- Mesa, Arizona United States

Information
- Established: 1972
- Closed: 1991

= Mesa Central High School =

Defunct high school in Arizona, United States

Mesa Central High School, known as Mesa Vo-Tech High School after 1984, was a high school in Mesa, Arizona. It originally served as the district's alternative high school prior to the conversion into a vocational education school in 1980. It closed in 1991 as a consequence of consolidation into the East Valley Institute of Technology joint technological education district.

==History==
The school's location at 260 South Center Street was the original location of Mesa High School. After the fire that burned down the school's Old Main in 1967, the Mesa Union High School District (high school predecessor to Mesa Public Schools) eventually built a new Mesa High School at 1630 East Southern Avenue.
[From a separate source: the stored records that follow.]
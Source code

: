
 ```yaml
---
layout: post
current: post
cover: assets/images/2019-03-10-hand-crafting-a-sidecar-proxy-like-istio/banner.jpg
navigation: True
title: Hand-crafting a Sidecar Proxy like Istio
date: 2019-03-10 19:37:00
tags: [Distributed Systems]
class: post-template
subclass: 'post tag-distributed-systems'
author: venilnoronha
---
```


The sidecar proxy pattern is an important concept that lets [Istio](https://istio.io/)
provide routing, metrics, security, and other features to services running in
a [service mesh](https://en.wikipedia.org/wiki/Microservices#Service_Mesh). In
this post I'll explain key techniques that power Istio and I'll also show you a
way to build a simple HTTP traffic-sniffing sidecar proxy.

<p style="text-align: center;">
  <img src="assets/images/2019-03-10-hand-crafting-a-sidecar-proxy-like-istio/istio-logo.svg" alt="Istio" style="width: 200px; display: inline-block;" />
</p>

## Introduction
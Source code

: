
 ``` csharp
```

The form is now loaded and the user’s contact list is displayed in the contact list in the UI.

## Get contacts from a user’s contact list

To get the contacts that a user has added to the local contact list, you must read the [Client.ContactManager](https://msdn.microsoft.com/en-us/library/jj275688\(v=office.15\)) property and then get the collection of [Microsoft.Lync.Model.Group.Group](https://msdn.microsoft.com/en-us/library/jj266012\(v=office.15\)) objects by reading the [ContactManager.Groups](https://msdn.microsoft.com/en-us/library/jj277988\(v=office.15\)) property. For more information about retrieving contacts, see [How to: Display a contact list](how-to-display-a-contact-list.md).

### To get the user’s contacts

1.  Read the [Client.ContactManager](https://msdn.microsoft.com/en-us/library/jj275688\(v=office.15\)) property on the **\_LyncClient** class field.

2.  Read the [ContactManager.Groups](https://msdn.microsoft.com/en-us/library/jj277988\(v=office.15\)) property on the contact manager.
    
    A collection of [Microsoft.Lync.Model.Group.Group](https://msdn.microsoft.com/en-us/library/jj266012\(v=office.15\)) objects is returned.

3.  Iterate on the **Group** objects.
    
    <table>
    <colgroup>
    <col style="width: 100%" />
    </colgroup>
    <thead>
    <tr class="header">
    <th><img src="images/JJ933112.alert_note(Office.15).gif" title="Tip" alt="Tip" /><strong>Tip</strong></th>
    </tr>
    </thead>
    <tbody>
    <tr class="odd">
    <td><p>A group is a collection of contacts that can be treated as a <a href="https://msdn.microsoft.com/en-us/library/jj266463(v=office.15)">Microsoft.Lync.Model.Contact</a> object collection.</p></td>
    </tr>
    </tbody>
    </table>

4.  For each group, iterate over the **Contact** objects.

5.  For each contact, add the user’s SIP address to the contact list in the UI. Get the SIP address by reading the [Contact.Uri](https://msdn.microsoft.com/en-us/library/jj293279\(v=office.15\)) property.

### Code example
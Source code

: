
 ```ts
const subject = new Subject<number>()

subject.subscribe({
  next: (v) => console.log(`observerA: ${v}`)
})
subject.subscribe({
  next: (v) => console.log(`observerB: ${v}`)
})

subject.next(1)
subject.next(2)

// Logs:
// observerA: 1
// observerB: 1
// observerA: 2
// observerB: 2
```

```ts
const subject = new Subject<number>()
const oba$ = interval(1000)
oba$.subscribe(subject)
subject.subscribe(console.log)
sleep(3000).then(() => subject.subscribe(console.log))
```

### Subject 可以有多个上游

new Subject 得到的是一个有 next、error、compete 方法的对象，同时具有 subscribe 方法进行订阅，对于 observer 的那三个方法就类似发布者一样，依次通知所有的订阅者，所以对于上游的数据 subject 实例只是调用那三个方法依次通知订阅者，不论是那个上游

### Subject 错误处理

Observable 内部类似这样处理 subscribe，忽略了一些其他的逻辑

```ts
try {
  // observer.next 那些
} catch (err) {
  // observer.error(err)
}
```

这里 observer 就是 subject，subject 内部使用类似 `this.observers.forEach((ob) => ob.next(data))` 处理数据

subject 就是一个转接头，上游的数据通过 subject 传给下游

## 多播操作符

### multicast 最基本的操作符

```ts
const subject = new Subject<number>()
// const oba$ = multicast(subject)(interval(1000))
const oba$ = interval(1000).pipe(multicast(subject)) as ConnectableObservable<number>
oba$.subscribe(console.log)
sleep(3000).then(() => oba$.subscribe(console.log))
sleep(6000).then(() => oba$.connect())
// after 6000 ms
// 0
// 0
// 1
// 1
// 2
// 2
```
Mesa Central opened in 1972 as the alternative high school for the district, though as the 1970s wore on it was shifted to serving as the vocational and industrial school in the district. The renamed Mesa Central Vocational-Technical Center, along with some renovations to the campus, opened in 1980. In 1984, the name was shortened to Mesa Vo-Tech High School.

In 1990 the state of Arizona created the concept of joint technological education districts which allowed school districts to pool resources and support a combined vocational-technical infrastructure. The East Valley Institute of Technology started up in the fall of 1991 with its main campus at 1601 West Main Street.